[Extracted data entries]
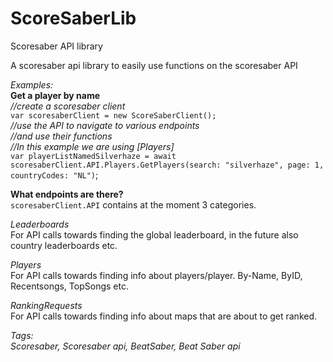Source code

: # ScoreSaberLib
 Scoresaber API library

A scoresaber api library to easily use functions on the scoresaber API 

*Examples:*\
**Get a player by name**\
*//create a scoresaber client*\
`var scoresaberClient = new ScoreSaberClient();`\
*//use the API to navigate to various endpoints*\
*//and use their functions*\
*//In this example we are using [Players]*\
`var playerListNamedSilverhaze = await scoresaberClient.API.Players.GetPlayers(search: "silverhaze", page: 1, countryCodes: "NL")`;


**What endpoints are there?**\
`scoresaberClient.API` contains at the moment 3 categories.

*Leaderboards*\
For API calls towards finding the global leaderboard, in the future also country leaderboards etc.

*Players*\
For API calls towards finding info about players/player. By-Name, ByID, Recentsongs, TopSongs etc.

*RankingRequests*\
For API calls towards finding info about maps that are about to get ranked.
 



*Tags:\
Scoresaber, Scoresaber api, BeatSaber, Beat Saber api*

> **EXERCISE**
Set the pictures aside and transcribe the data above exactly.

> **COMPLETED TASK**
Source code

: # ScoreSaberLib
 Scoresaber API library

A scoresaber api library to easily use functions on the scoresaber API 

*Examples:*\
**Get a player by name**\
*//create a scoresaber client*\
`var scoresaberClient = new ScoreSaberClient();`\
*//use the API to navigate to various endpoints*\
*//and use their functions*\
*//In this example we are using [Players]*\
`var playerListNamedSilverhaze = await scoresaberClient.API.Players.GetPlayers(search: "silverhaze", page: 1, countryCodes: "NL")`;


**What endpoints are there?**\
`scoresaberClient.API` contains at the moment 3 categories.

*Leaderboards*\
For API calls towards finding the global leaderboard, in the future also country leaderboards etc.

*Players*\
For API calls towards finding info about players/player. By-Name, ByID, Recentsongs, TopSongs etc.

*RankingRequests*\
For API calls towards finding info about maps that are about to get ranked.
 



*Tags:\
Scoresaber, Scoresaber api, BeatSaber, Beat Saber api*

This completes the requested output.